Has any1 tried “accelerator” from microsoft??

It is .NET based Data-Parallel Library that can use the GPUs transparently (using DirectX) to accelerate your application.
The application does NOT need to know anything about GPU.

This was released way back in 2007 though.

And, it achieves lesser than 50% of what native code achieves.

Not sure if microsoft would pursue this standard though…

If that is their reasoning, then IMO it is reaching into backwardness.

Templates are not really a fixture of C++, not in spirit, but rather a way of expressing ideas much more cleanly than macros, and it’s not that much more complicated for a compiler, nor as a binary runtime if carefully executed.

@sarnath: I agree, we initially had a very low speedup.

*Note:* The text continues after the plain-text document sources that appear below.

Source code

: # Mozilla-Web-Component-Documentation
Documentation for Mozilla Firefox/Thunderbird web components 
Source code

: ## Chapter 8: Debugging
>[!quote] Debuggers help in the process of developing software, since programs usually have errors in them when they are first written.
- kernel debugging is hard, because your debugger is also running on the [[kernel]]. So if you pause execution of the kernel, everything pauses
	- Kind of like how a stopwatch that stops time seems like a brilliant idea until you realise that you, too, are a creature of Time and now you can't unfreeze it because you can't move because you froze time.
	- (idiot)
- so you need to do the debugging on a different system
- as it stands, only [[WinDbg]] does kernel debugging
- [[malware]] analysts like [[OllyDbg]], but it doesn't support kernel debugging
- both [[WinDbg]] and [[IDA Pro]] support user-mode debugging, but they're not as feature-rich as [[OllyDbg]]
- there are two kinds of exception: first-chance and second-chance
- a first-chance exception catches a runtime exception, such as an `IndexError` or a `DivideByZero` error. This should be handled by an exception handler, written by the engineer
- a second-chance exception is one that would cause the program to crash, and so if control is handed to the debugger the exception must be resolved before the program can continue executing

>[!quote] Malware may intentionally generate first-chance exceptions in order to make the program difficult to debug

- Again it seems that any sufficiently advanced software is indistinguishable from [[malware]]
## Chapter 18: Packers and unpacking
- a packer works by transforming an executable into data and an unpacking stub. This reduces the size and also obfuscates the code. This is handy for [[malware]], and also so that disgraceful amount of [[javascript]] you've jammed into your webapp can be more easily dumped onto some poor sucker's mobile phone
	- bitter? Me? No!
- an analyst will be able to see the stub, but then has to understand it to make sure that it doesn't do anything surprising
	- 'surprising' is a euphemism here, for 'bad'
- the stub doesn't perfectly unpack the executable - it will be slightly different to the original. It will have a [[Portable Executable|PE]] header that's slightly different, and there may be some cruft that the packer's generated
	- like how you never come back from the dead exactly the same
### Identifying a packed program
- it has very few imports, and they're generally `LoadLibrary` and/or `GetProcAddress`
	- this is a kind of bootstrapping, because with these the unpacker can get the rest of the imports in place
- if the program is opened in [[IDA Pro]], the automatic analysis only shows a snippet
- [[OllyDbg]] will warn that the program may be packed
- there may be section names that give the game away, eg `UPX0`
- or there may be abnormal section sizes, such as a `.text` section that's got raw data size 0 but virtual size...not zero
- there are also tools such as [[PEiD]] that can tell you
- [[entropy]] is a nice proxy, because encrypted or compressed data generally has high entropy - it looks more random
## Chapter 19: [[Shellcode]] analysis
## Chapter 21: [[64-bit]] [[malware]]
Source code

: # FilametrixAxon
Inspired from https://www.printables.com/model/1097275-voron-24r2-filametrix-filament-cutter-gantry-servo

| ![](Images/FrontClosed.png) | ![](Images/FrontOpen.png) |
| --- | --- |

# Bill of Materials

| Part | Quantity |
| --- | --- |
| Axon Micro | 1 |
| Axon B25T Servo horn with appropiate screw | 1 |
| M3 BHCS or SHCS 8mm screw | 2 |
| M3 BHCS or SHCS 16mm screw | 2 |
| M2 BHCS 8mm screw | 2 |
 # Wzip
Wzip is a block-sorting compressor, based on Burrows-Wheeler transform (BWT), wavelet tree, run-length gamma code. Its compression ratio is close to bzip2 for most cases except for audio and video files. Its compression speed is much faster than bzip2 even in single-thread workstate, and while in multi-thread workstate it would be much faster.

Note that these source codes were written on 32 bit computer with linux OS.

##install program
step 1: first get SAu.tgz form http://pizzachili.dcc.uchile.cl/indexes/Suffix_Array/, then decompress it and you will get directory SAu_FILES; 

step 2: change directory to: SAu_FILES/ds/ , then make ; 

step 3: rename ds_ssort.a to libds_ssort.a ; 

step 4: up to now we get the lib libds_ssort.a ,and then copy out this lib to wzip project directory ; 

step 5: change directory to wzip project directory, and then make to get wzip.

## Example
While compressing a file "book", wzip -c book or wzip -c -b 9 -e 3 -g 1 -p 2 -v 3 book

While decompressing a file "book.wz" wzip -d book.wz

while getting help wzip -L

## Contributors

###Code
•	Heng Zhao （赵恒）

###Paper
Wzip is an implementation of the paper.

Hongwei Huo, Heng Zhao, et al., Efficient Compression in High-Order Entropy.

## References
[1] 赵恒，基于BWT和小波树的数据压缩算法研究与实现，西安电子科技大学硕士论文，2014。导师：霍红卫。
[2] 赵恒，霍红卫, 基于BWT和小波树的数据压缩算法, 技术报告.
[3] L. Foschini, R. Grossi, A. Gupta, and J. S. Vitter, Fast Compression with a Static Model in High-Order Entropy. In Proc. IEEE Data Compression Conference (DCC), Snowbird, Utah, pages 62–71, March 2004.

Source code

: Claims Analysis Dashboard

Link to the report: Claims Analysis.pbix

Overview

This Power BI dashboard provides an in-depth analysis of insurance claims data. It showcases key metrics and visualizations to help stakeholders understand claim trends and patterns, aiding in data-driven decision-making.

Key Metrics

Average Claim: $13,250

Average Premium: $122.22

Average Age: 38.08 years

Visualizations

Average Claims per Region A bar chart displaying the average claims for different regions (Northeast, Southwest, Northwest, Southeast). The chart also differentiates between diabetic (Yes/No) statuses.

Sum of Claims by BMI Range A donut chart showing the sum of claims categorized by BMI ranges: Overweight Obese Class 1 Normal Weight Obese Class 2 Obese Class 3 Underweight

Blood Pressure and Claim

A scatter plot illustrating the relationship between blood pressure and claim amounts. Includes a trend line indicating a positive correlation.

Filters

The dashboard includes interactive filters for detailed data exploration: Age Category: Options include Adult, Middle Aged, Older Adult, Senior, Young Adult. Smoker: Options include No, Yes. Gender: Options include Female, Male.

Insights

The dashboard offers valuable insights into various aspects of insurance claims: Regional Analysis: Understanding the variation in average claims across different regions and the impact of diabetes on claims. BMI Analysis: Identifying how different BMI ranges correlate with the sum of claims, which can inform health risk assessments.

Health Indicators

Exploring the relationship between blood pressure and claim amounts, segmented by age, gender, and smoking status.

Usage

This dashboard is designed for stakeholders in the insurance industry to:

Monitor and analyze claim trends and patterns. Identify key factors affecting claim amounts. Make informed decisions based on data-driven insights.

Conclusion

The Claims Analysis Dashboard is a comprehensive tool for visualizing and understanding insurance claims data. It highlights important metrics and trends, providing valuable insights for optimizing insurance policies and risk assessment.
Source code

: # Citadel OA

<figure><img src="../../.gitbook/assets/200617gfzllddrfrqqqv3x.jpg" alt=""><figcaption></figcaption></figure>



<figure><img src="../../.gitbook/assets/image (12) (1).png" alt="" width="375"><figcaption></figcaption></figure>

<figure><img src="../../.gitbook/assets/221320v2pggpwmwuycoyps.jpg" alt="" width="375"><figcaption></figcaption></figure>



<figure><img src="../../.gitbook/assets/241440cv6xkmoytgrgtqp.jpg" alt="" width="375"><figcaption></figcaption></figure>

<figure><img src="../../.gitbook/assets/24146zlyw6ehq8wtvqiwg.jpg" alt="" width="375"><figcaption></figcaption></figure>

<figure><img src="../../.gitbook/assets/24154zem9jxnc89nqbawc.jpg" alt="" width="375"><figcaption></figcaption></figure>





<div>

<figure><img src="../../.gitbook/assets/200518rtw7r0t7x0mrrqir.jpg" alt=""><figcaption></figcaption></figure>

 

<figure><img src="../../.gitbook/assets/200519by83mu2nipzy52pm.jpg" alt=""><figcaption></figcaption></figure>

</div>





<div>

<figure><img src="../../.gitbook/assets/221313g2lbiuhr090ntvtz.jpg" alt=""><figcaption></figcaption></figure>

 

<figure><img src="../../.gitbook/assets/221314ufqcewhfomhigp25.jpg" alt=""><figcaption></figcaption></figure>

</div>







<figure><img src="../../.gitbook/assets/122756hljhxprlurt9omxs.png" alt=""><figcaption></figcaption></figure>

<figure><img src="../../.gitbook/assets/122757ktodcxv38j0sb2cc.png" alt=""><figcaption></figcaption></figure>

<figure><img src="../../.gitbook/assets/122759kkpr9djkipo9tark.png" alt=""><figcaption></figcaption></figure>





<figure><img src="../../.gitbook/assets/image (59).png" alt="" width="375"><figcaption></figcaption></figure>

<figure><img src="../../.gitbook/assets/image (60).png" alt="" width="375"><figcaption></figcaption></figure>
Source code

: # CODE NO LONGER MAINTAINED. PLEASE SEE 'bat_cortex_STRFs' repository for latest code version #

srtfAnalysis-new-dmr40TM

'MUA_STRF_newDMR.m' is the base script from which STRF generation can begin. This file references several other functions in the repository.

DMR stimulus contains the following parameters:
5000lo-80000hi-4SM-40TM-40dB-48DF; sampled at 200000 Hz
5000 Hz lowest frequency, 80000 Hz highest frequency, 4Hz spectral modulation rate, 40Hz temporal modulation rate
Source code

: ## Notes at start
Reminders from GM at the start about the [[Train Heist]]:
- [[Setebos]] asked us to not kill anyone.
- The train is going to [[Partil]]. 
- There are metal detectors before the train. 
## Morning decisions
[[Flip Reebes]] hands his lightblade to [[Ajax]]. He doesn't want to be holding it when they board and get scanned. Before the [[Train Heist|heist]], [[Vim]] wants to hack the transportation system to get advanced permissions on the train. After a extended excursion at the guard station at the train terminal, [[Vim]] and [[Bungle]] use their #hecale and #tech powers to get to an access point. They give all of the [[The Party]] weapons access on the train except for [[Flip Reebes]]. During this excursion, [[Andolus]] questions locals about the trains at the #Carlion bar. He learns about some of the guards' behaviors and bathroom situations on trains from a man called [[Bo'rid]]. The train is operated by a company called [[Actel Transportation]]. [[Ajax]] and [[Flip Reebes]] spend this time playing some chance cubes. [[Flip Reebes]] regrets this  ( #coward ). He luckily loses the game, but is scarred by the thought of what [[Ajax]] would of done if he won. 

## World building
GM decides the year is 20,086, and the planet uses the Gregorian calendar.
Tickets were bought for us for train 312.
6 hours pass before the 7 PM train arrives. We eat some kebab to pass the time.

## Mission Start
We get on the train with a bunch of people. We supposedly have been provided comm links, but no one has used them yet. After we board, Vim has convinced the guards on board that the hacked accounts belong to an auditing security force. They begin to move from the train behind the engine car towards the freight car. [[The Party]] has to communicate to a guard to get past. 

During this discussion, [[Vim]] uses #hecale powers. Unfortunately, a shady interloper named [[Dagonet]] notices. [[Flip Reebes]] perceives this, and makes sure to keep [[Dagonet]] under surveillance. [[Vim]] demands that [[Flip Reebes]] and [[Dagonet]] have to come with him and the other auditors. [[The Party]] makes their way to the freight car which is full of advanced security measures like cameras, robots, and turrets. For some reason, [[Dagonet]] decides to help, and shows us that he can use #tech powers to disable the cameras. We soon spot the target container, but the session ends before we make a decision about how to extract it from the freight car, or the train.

And only after rewriting parts of our algorithm did we get a significant speedup. But that aproch would have been impossible with higher level access (trust me i checked it out) like for example with brook+. But again in that sense there is very little difference between CUDA and OpenCL, its just that it will take a while for OpenCL to catch up, hopefully the fact that its a open standard and has a comity won’t hinder its progress (like what happened to OpenGL).

I see.

Were you using AMD (since you talk about Brooks) streams or CUDA ?

I skimmed through AMD streams and read through the Brooks spec (very informal spec). Somehow, I am not convinced about their design. It is all the more confusing. Comes nowhere to CUDA. CUDA is much more elegant by design. May b, Since I did not read deep, my understanding cud be very peripheral. Do you have any experience with AMD streams? How did you find it?

I started with both (actually also looked into the cell) And we decided in the end to go with CUDA. I agree with what you said about brook, i guess AMD pretty much thinks so as well since it stopped developing it and is now going with OpenCL.

Similar case here too. We looked into Cell and CUDA and zeroed in on CUDA. CELL is too costly (IBM Cell blade) for the performance it offers. And runs only Linux. Though there are PCI-E based CELL accelerators from Mercury Systems, they are priced somewhere @ 7000 USD as I remember vaguely.

I dont think AMD gave up on Streams. It was there lying un-attended for sometime… but then they woke up , released a CAL (compute abstract layer) , did a press release (AMD does this one well) and promoted it as I understand. But as I read through AMD spec, I did not find the design appealing. It was not abstracting the graphics as good as CUDA does.